• Your assignment: Here are some entries. Print them exactly as they are.

[Stored data]

-- Opening Marker --

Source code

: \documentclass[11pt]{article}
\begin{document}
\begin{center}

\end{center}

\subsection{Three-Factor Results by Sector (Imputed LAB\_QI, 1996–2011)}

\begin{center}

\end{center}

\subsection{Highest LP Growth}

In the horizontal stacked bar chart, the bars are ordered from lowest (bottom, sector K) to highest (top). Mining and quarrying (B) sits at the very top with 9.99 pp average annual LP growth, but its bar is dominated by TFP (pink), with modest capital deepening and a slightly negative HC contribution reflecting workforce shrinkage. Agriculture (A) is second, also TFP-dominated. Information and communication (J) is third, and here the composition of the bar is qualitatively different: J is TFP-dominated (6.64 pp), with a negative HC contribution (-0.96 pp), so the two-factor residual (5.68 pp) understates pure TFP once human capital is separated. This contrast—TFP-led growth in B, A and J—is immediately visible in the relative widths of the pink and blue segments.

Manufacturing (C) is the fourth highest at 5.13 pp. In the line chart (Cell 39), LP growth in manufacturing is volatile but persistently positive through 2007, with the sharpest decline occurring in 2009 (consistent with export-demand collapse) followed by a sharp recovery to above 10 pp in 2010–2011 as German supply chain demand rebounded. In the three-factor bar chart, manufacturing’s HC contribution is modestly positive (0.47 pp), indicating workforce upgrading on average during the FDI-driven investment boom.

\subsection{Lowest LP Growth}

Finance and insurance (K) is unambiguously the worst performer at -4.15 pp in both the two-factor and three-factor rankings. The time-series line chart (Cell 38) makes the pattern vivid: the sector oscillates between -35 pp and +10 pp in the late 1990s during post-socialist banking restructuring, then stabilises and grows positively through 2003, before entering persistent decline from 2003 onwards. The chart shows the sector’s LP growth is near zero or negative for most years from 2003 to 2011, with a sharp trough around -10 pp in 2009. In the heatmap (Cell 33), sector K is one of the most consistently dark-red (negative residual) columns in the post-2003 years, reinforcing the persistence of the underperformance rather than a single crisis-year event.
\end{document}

-- Closing Marker --

• Answer to this problem:
Source code

: \documentclass[11pt]{article}
\begin{document}
\begin{center}

\end{center}

\subsection{Three-Factor Results by Sector (Imputed LAB\_QI, 1996–2011)}

\begin{center}

\end{center}

\subsection{Highest LP Growth}

In the horizontal stacked bar chart, the bars are ordered from lowest (bottom, sector K) to highest (top). Mining and quarrying (B) sits at the very top with 9.99 pp average annual LP growth, but its bar is dominated by TFP (pink), with modest capital deepening and a slightly negative HC contribution reflecting workforce shrinkage. Agriculture (A) is second, also TFP-dominated. Information and communication (J) is third, and here the composition of the bar is qualitatively different: J is TFP-dominated (6.64 pp), with a negative HC contribution (-0.96 pp), so the two-factor residual (5.68 pp) understates pure TFP once human capital is separated. This contrast—TFP-led growth in B, A and J—is immediately visible in the relative widths of the pink and blue segments.

Manufacturing (C) is the fourth highest at 5.13 pp. In the line chart (Cell 39), LP growth in manufacturing is volatile but persistently positive through 2007, with the sharpest decline occurring in 2009 (consistent with export-demand collapse) followed by a sharp recovery to above 10 pp in 2010–2011 as German supply chain demand rebounded. In the three-factor bar chart, manufacturing’s HC contribution is modestly positive (0.47 pp), indicating workforce upgrading on average during the FDI-driven investment boom.

\subsection{Lowest LP Growth}

Finance and insurance (K) is unambiguously the worst performer at -4.15 pp in both the two-factor and three-factor rankings. The time-series line chart (Cell 38) makes the pattern vivid: the sector oscillates between -35 pp and +10 pp in the late 1990s during post-socialist banking restructuring, then stabilises and grows positively through 2003, before entering persistent decline from 2003 onwards. The chart shows the sector’s LP growth is near zero or negative for most years from 2003 to 2011, with a sharp trough around -10 pp in 2009. In the heatmap (Cell 33), sector K is one of the most consistently dark-red (negative residual) columns in the post-2003 years, reinforcing the persistence of the underperformance rather than a single crisis-year event.
\end{document}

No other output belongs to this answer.